The 2018 Primetime Emmy Awards began with a humorous, yet uncomfortable, musical number staring, Kate McKinnon, Keenan Thompson, Kristen Bell, Sterling K Brown, Ricky Martin, Tituss Burgess, John Legend, RuPaul and, briefly, Andy Samberg. The performance, called “We Solved It," was a cheery, satirical commentary on the "we’ve come a long way" conceptual Band-Aid that many people tend to slap on the topic of representation. Throughout the song, performers referenced the attention being drawn to the few shows telling more diverse stories and poked fun at the tokenizing nature of the industry by deploying a dance group they named the “One of Each” dancers (one dancer of each race) dressed in a rainbow of La La Land-esque costumes.

I can confirm: the intro had humor. It was funny, only to the credit of the writers and performers of the song; it was a perfect lineup of talented comedians and entertainers. However the message itself was uncomfortable. Underrepresented communities do not want to hear jokes about how they are underrepresented.

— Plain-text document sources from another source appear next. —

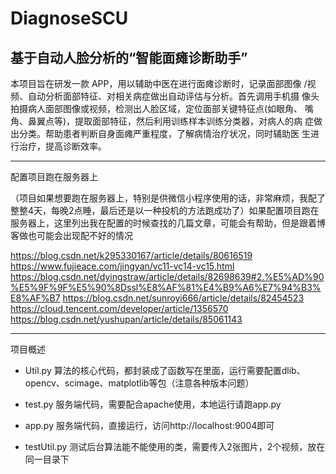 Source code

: # DiagnoseSCU
基于自动人脸分析的“智能面瘫诊断助手”
---
本项目旨在研发一款 APP，用以辅助中医在进行面瘫诊断时，记录面部图像 /视频、自动分析面部特征、对相关病症做出自动评估与分析。首先调用手机摄 像头拍摄病人面部图像或视频，检测出人脸区域，定位面部关键特征点(如眼角、 嘴角、鼻翼点等)，提取面部特征，然后利用训练样本训练分类器，对病人的病 症做出分类。帮助患者判断自身面瘫严重程度，了解病情治疗状况，同时辅助医 生进行治疗，提高诊断效率。

---
配置项目跑在服务器上

（项目如果想要跑在服务器上，特别是供微信小程序使用的话，非常麻烦，我配了整整4天，每晚2点睡，最后还是以一种投机的方法跑成功了）如果配置项目跑在服务器上，这里列出我在配置的时候查找的几篇文章，可能会有帮助，但是跟着博客做也可能会出现配不好的情况


https://blog.csdn.net/k295330167/article/details/80616519
https://www.fujieace.com/jingyan/vc11-vc14-vc15.html
https://blog.csdn.net/dyingstraw/article/details/82698639#2.%E5%AD%90%E5%9F%9F%E5%90%8Dssl%E8%AF%81%E4%B9%A6%E7%94%B3%E8%AF%B7
https://blog.csdn.net/sunroyi666/article/details/82454523
https://cloud.tencent.com/developer/article/1356570
https://blog.csdn.net/yushupan/article/details/85061143

---

项目概述

- Util.py 
  算法的核心代码，都封装成了函数写在里面，运行需要配置dlib、opencv、scimage、matplotlib等包（注意各种版本问题）
  
- test.py
  服务端代码，需要配合apache使用，本地运行请跑app.py

- app.py
  服务端代码，直接运行，访问http://localhost:9004即可

- testUtil.py
  测试后台算法能不能使用的类，需要传入2张图片，2个视频，放在同一目录下
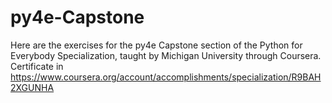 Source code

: # py4e-Capstone
Here are the exercises for the py4e Capstone section of the Python for Everybody Specialization, taught by Michigan University through Coursera. Certificate in https://www.coursera.org/account/accomplishments/specialization/R9BAH2XGUNHA

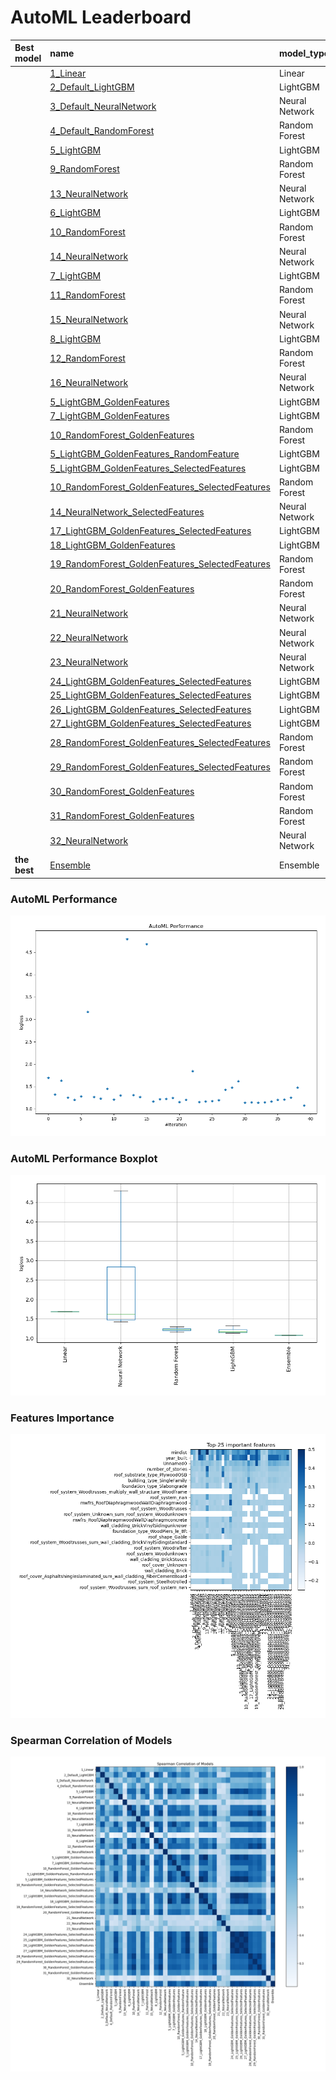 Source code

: # AutoML Leaderboard

| Best model   | name                                                                                                         | model_type     | metric_type   |   metric_value |   train_time |   single_prediction_time |
|:-------------|:-------------------------------------------------------------------------------------------------------------|:---------------|:--------------|---------------:|-------------:|-------------------------:|
|              | [1_Linear](1_Linear/README.md)                                                                               | Linear         | logloss       |        1.69297 |         8.64 |                   0.0236 |
|              | [2_Default_LightGBM](2_Default_LightGBM/README.md)                                                           | LightGBM       | logloss       |        1.32129 |         2.3  |                   0.0199 |
|              | [3_Default_NeuralNetwork](3_Default_NeuralNetwork/README.md)                                                 | Neural Network | logloss       |        1.63409 |         2.24 |                   0.0246 |
|              | [4_Default_RandomForest](4_Default_RandomForest/README.md)                                                   | Random Forest  | logloss       |        1.25054 |         2.76 |                   0.0231 |
|              | [5_LightGBM](5_LightGBM/README.md)                                                                           | LightGBM       | logloss       |        1.20088 |         4.24 |                   0.0298 |
|              | [9_RandomForest](9_RandomForest/README.md)                                                                   | Random Forest  | logloss       |        1.2795  |         2.73 |                   0.0246 |
|              | [13_NeuralNetwork](13_NeuralNetwork/README.md)                                                               | Neural Network | logloss       |        3.16825 |         1.87 |                   0.0251 |
|              | [6_LightGBM](6_LightGBM/README.md)                                                                           | LightGBM       | logloss       |        1.26415 |         2.73 |                   0.0185 |
|              | [10_RandomForest](10_RandomForest/README.md)                                                                 | Random Forest  | logloss       |        1.23024 |         6.7  |                   0.0304 |
|              | [14_NeuralNetwork](14_NeuralNetwork/README.md)                                                               | Neural Network | logloss       |        1.45058 |         1.77 |                   0.0246 |
|              | [7_LightGBM](7_LightGBM/README.md)                                                                           | LightGBM       | logloss       |        1.21232 |         3.4  |                   0.0183 |
|              | [11_RandomForest](11_RandomForest/README.md)                                                                 | Random Forest  | logloss       |        1.3     |         4.31 |                   0.0272 |
|              | [15_NeuralNetwork](15_NeuralNetwork/README.md)                                                               | Neural Network | logloss       |        4.79667 |         2.03 |                   0.0316 |
|              | [8_LightGBM](8_LightGBM/README.md)                                                                           | LightGBM       | logloss       |        1.30672 |         6.16 |                   0.0185 |
|              | [12_RandomForest](12_RandomForest/README.md)                                                                 | Random Forest  | logloss       |        1.26381 |         6.24 |                   0.0294 |
|              | [16_NeuralNetwork](16_NeuralNetwork/README.md)                                                               | Neural Network | logloss       |        4.68189 |         1.94 |                   0.0238 |
|              | [5_LightGBM_GoldenFeatures](5_LightGBM_GoldenFeatures/README.md)                                             | LightGBM       | logloss       |        1.16778 |        27.84 |                   0.0247 |
|              | [7_LightGBM_GoldenFeatures](7_LightGBM_GoldenFeatures/README.md)                                             | LightGBM       | logloss       |        1.2152  |         3.33 |                   0.0245 |
|              | [10_RandomForest_GoldenFeatures](10_RandomForest_GoldenFeatures/README.md)                                   | Random Forest  | logloss       |        1.22514 |         4.52 |                   0.0312 |
|              | [5_LightGBM_GoldenFeatures_RandomFeature](5_LightGBM_GoldenFeatures_RandomFeature/README.md)                 | LightGBM       | logloss       |        1.24666 |         3.1  |                   0.0313 |
|              | [5_LightGBM_GoldenFeatures_SelectedFeatures](5_LightGBM_GoldenFeatures_SelectedFeatures/README.md)           | LightGBM       | logloss       |        1.15392 |         2.48 |                   0.0109 |
|              | [10_RandomForest_GoldenFeatures_SelectedFeatures](10_RandomForest_GoldenFeatures_SelectedFeatures/README.md) | Random Forest  | logloss       |        1.20007 |         1.53 |                   0.0167 |
|              | [14_NeuralNetwork_SelectedFeatures](14_NeuralNetwork_SelectedFeatures/README.md)                             | Neural Network | logloss       |        1.84584 |         1.04 |                   0.0092 |
|              | [17_LightGBM_GoldenFeatures_SelectedFeatures](17_LightGBM_GoldenFeatures_SelectedFeatures/README.md)         | LightGBM       | logloss       |        1.15392 |         2.61 |                   0.0117 |
|              | [18_LightGBM_GoldenFeatures](18_LightGBM_GoldenFeatures/README.md)                                           | LightGBM       | logloss       |        1.16778 |         4.03 |                   0.0251 |
|              | [19_RandomForest_GoldenFeatures_SelectedFeatures](19_RandomForest_GoldenFeatures_SelectedFeatures/README.md) | Random Forest  | logloss       |        1.1731  |         1.57 |                   0.0167 |
|              | [20_RandomForest_GoldenFeatures](20_RandomForest_GoldenFeatures/README.md)                                   | Random Forest  | logloss       |        1.19554 |         4.86 |                   0.0311 |
|              | [21_NeuralNetwork](21_NeuralNetwork/README.md)                                                               | Neural Network | logloss       |        1.42816 |         2.03 |                   0.026  |
|              | [22_NeuralNetwork](22_NeuralNetwork/README.md)                                                               | Neural Network | logloss       |        1.47707 |         2.16 |                   0.025  |
|              | [23_NeuralNetwork](23_NeuralNetwork/README.md)                                                               | Neural Network | logloss       |        1.61772 |         2.34 |                   0.0293 |
|              | [24_LightGBM_GoldenFeatures_SelectedFeatures](24_LightGBM_GoldenFeatures_SelectedFeatures/README.md)         | LightGBM       | logloss       |        1.14142 |         3.37 |                   0.0117 |
|              | [25_LightGBM_GoldenFeatures_SelectedFeatures](25_LightGBM_GoldenFeatures_SelectedFeatures/README.md)         | LightGBM       | logloss       |        1.14302 |         2.46 |                   0.0163 |
|              | [26_LightGBM_GoldenFeatures_SelectedFeatures](26_LightGBM_GoldenFeatures_SelectedFeatures/README.md)         | LightGBM       | logloss       |        1.14142 |         3.34 |                   0.0107 |
|              | [27_LightGBM_GoldenFeatures_SelectedFeatures](27_LightGBM_GoldenFeatures_SelectedFeatures/README.md)         | LightGBM       | logloss       |        1.14302 |         2.21 |                   0.0109 |
|              | [28_RandomForest_GoldenFeatures_SelectedFeatures](28_RandomForest_GoldenFeatures_SelectedFeatures/README.md) | Random Forest  | logloss       |        1.16639 |         2.08 |                   0.0188 |
|              | [29_RandomForest_GoldenFeatures_SelectedFeatures](29_RandomForest_GoldenFeatures_SelectedFeatures/README.md) | Random Forest  | logloss       |        1.20157 |         1.46 |                   0.0143 |
|              | [30_RandomForest_GoldenFeatures](30_RandomForest_GoldenFeatures/README.md)                                   | Random Forest  | logloss       |        1.20575 |         9.9  |                   0.0447 |
|              | [31_RandomForest_GoldenFeatures](31_RandomForest_GoldenFeatures/README.md)                                   | Random Forest  | logloss       |        1.24831 |         3.9  |                   0.0339 |
|              | [32_NeuralNetwork](32_NeuralNetwork/README.md)                                                               | Neural Network | logloss       |        1.47947 |         2.57 |                   0.0413 |
| **the best** | [Ensemble](Ensemble/README.md)                                                                               | Ensemble       | logloss       |        1.07825 |         1.93 |                   0.0474 |

### AutoML Performance
![AutoML Performance](ldb_performance.png)

### AutoML Performance Boxplot
![AutoML Performance Boxplot](ldb_performance_boxplot.png)

### Features Importance
![features importance across models](features_heatmap.png)



### Spearman Correlation of Models
![models spearman correlation](correlation_heatmap.png)

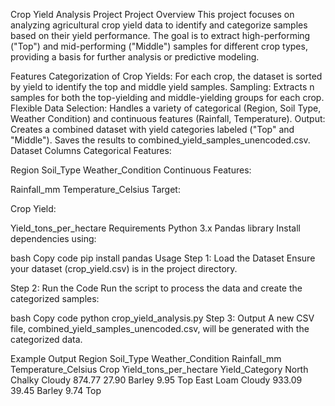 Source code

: Crop Yield Analysis Project
Project Overview
This project focuses on analyzing agricultural crop yield data to identify and categorize samples based on their yield performance. The goal is to extract high-performing ("Top") and mid-performing ("Middle") samples for different crop types, providing a basis for further analysis or predictive modeling.

Features
Categorization of Crop Yields:
For each crop, the dataset is sorted by yield to identify the top and middle yield samples.
Sampling:
Extracts n samples for both the top-yielding and middle-yielding groups for each crop.
Flexible Data Selection:
Handles a variety of categorical (Region, Soil Type, Weather Condition) and continuous features (Rainfall, Temperature).
Output:
Creates a combined dataset with yield categories labeled ("Top" and "Middle").
Saves the results to combined_yield_samples_unencoded.csv.
Dataset
Columns
Categorical Features:

Region
Soil_Type
Weather_Condition
Continuous Features:

Rainfall_mm
Temperature_Celsius
Target:

Crop
Yield:

Yield_tons_per_hectare
Requirements
Python 3.x
Pandas library
Install dependencies using:

bash
Copy code
pip install pandas
Usage
Step 1: Load the Dataset
Ensure your dataset (crop_yield.csv) is in the project directory.

Step 2: Run the Code
Run the script to process the data and create the categorized samples:

bash
Copy code
python crop_yield_analysis.py
Step 3: Output
A new CSV file, combined_yield_samples_unencoded.csv, will be generated with the categorized data.

Example Output
Region	Soil_Type	Weather_Condition	Rainfall_mm	Temperature_Celsius	Crop	Yield_tons_per_hectare	Yield_Category
North	Chalky	Cloudy	874.77	27.90	Barley	9.95	Top
East	Loam	Cloudy	933.09	39.45	Barley	9.74	Top
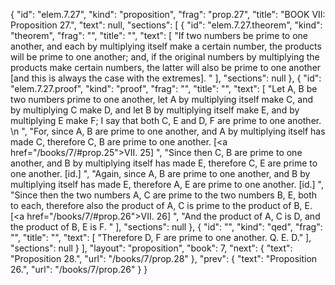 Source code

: {
  "id": "elem.7.27",
  "kind": "proposition",
  "frag": "prop.27",
  "title": "BOOK VII: Proposition 27.",
  "text": null,
  "sections": [
    {
      "id": "elem.7.27.theorem",
      "kind": "theorem",
      "frag": "",
      "title": "",
      "text": [
        "If two numbers be prime to one another, and each by multiplying itself make a certain number, the products will be prime to one another; and, if the original numbers by multiplying the products make certain numbers, the latter will also be prime to one another [and this is always the case with the extremes]. "
      ],
      "sections": null
    },
    {
      "id": "elem.7.27.proof",
      "kind": "proof",
      "frag": "",
      "title": "",
      "text": [
        "Let A, B be two numbers prime to one another, let A by multiplying itself make C, and by multiplying C make D, and let B by multiplying itself make E, and by multiplying E make F; I say that both C, E and D, F are prime to one another. \n      ",
        "For, since A, B are prime to one another, and A by multiplying itself has made C, therefore C, B are prime to one another. [<a href=\"/books/7/#prop.25\">VII. 25</a>] ",
        "Since then C, B are prime to one another, and B by multiplying itself has made E, therefore C, E are prime to one another. [id.] ",
        "Again, since A, B are prime to one another, and B by multiplying itself has made E, therefore A, E are prime to one another. [id.] ",
        "Since then the two numbers A, C are prime to the two numbers B, E, both to each, therefore also the product of A, C is prime to the product of B, E. [<a href=\"/books/7/#prop.26\">VII. 26</a>] ",
        "And the product of A, C is D, and the product of B, E is F. "
      ],
      "sections": null
    },
    {
      "id": "",
      "kind": "qed",
      "frag": "",
      "title": "",
      "text": [
        "Therefore D, F are prime to one another. Q. E. D."
      ],
      "sections": null
    }
  ],
  "layout": "proposition",
  "book": 7,
  "next": {
    "text": "Proposition 28.",
    "url": "/books/7/prop.28"
  },
  "prev": {
    "text": "Proposition 26.",
    "url": "/books/7/prop.26"
  }
}
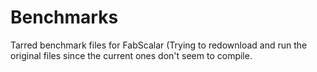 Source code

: # Benchmarks
Tarred benchmark files for FabScalar (Trying to redownload and run the original files since the current ones don't seem to compile.
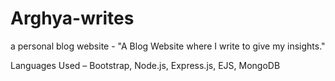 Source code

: # Arghya-writes
a personal blog website - "A Blog Website where I write to give my insights."


Languages Used – Bootstrap, Node.js, Express.js, EJS, MongoDB

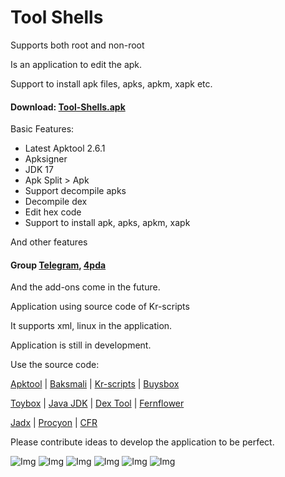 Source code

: # Tool Shells

Supports both root and non-root

Is an application to edit the apk.

Support to install apk files, apks, apkm, xapk etc.

#### Download: [Tool-Shells.apk](https://github.com/kakathic/Tool-Shells/releases/download/V2.2.2/Tool-Shells.apk) 

Basic Features:

+ Latest Apktool 2.6.1
+ Apksigner 
+ JDK 17 
+ Apk Split > Apk 
+ Support decompile apks 
+ Decompile dex 
+ Edit hex code 
+ Support to install apk, apks, apkm, xapk

And other features

#### Group [Telegram](https://t.me/Tool_Shells), [4pda](https://4pda.ru/forum/index.php?showtopic=1023049)

And the add-ons come in the future.

Application using source code of Kr-scripts

It supports xml, linux in the application.

Application is still in development.

Use the source code:

[Apktool](https://github.com/iBotPeaches/Apktool) | [Baksmali](https://github.com/JesusFreke/smali) | [Kr-scripts](https://github.com/helloklf/kr-scripts) | [Buysbox](https://github.com/Magisk-Modules-Repo/busybox-ndk)

[Toybox](https://github.com/landley/toybox) | [Java JDK](https://adoptium.net) | [Dex Tool](https://github.com/pxb1988/dex2jar) | [Fernflower](https://github.com/fesh0r/fernflower)

[Jadx](https://github.com/skylot/jadx) | [Procyon](https://github.com/mstrobel/procyon) | [CFR](https://github.com/leibnitz27/cfr)

Please contribute ideas to develop the application to be perfect.

![Img](https://github.com/kakathic/Tool-Shells/raw/master/Image/image.jpg)
![Img](https://github.com/kakathic/Tool-Shells/raw/master/Image/image1.jpg)
![Img](https://github.com/kakathic/Tool-Shells/raw/master/Image/image2.jpg)
![Img](https://github.com/kakathic/Tool-Shells/raw/master/Image/image3.jpg)
![Img](https://github.com/kakathic/Tool-Shells/raw/master/Image/image4.jpg)
![Img](https://github.com/kakathic/Tool-Shells/raw/master/Image/image5.jpg)
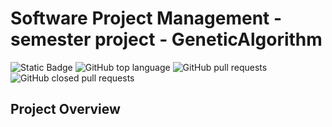 # Software Project Management - semester project - GeneticAlgorithm

![Static Badge](https://img.shields.io/badge/ErikBjornson-GeneticAlgorithm-GeneticAlgorithm)
![GitHub top language](https://img.shields.io/github/languages/top/ErikBjornson/GeneticAlgorithm)
![GitHub pull requests](https://img.shields.io/github/issues-pr/ErikBjornson/GeneticAlgorithm)
![GitHub closed pull requests](https://img.shields.io/github/issues-pr-closed/ErikBjornson/GeneticAlgorithm)

## Project Overview
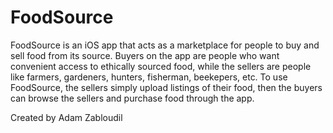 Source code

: # FoodSource

FoodSource is an iOS app that acts as a marketplace for people to buy and sell food from its source. Buyers on the app are people who want convenient access to ethically sourced food, while the sellers are people like farmers, gardeners, hunters, fisherman, beekepers, etc. To use FoodSource, the sellers simply upload listings of their food, then the buyers can browse the sellers and purchase food through the app. 

Created by Adam Zabloudil

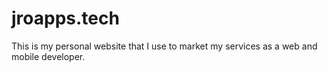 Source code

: # jroapps.tech

This is my personal website that I use to market my services as a web and mobile developer.
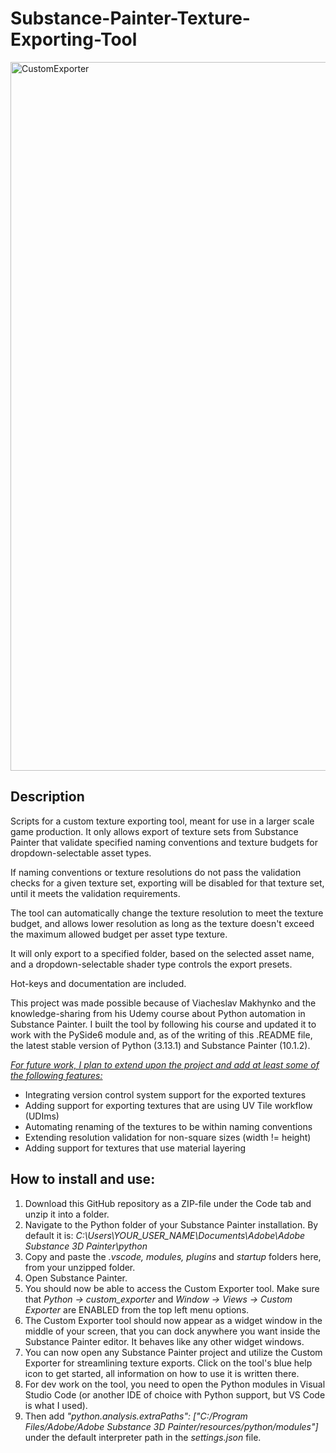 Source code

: # Substance-Painter-Texture-Exporting-Tool

<img width="1134" alt="CustomExporter" src="https://github.com/user-attachments/assets/2ecccbb3-951d-4ad1-9b31-276cc7adf27d" />

## Description

Scripts for a custom texture exporting tool, meant for use in a larger scale game production. It only allows export of texture sets from Substance Painter that validate specified naming conventions and texture budgets for dropdown-selectable asset types.

If naming conventions or texture resolutions do not pass the validation checks for a given texture set, exporting will be disabled for that texture set, until it meets the validation requirements.

The tool can automatically change the texture resolution to meet the texture budget, and allows lower resolution as long as the texture doesn't exceed the maximum allowed budget per asset type texture.

It will only export to a specified folder, based on the selected asset name, and a dropdown-selectable shader type controls the export presets.

Hot-keys and documentation are included. 

This project was made possible because of Viacheslav Makhynko and the knowledge-sharing from his Udemy course about Python automation in Substance Painter. 
I built the tool by following his course and updated it to work with the PySide6 module and, as of the writing of this .README file, the latest stable version of Python (3.13.1) and Substance Painter (10.1.2).

<ins>*For future work, I plan to extend upon the project and add at least some of the following features:*</ins>

- Integrating version control system support for the exported textures
- Adding support for exporting textures that are using UV Tile workflow (UDIms)
- Automating renaming of the textures to be within naming conventions
- Extending resolution validation for non-square sizes (width != height)
- Adding support for textures that use material layering

## How to install and use:

1. Download this GitHub repository as a ZIP-file under the Code tab and unzip it into a folder.
2. Navigate to the Python folder of your Substance Painter installation. By default it is: *C:\Users\YOUR_USER_NAME\Documents\Adobe\Adobe Substance 3D Painter\python*
3. Copy and paste the *.vscode, modules, plugins* and *startup* folders here, from your unzipped folder.
4. Open Substance Painter.
5. You should now be able to access the Custom Exporter tool. Make sure that *Python -> custom_exporter* and *Window -> Views -> Custom Exporter* are ENABLED from the top left menu options.
6. The Custom Exporter tool should now appear as a widget window in the middle of your screen, that you can dock anywhere you want inside the Substance Painter editor. It behaves like any other widget windows.
7. You can now open any Substance Painter project and utilize the Custom Exporter for streamlining texture exports. Click on the tool's blue help icon to get started, all information on how to use it is written there.
8. For dev work on the tool, you need to open the Python modules in Visual Studio Code (or another IDE of choice with Python support, but VS Code is what I used).
9. Then add  *"python.analysis.extraPaths": ["C:/Program Files/Adobe/Adobe Substance 3D Painter/resources/python/modules"]* under the default interpreter path in the *settings.json* file.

The entertainment industry has been doing this for years and during this decisive time, the bit has honestly gotten old.

The same goes for the evening’s hosts. Colin Jost and Michael Che essentially delivered a two hour long extension of their SNL "Weekend Update" segment, complete with a dry delivery of sad realities set to a laugh track that’s meant to lighten the mood for the next joke.

About 30 minutes into my commercial-less viewing, I couldn't shake my discomfort in the more obvious oversight of representation during the show. Between the opening number, the hosts’ introduction and the first few award categories, not one woman of color had even touched the stage so far. I hoped during an opening number about diversity, there would be an effort to feature the widest range of diversity possible. Instead, we saw two white women, six men of color, two gay men and a straight white man. Sandra Oh, the first Asian woman to be nominated for an Emmy in the lead actress category, was featured during the opening, but only as a prop to deliver a punchline from the audience.

To say the least, the overall presentation of this year’s Primetime Emmy Awards was disappointing. But let’s take a look at the winners: 

The majority of Emmy winners were white men and when they weren't men, they were still white. Of the 20 individual primetime categories, only three winners were people of color, Regina King, Thandie Newton, and Darren Criss, all of whom seemed genuinely unsuspecting and demonstrated in their acceptance that the odds were not in their favor. The 2018 Emmy Awards certainly did not “solve it” and based on the outcomes and approach to the issue during the award show, this year was not a step forward in the effort to increase diversity.

Representation matters in all industries. In the last 60 years we have made progress by including different people from all walks of life in the work we do and the stories we tell. However, in the entertainment industry especially, the stories and voices that we share have the power to impact our societies and and start conversations that foster connectivity instead of divisiveness. Award shows like the Emmy's, and the industry they promote, must do better.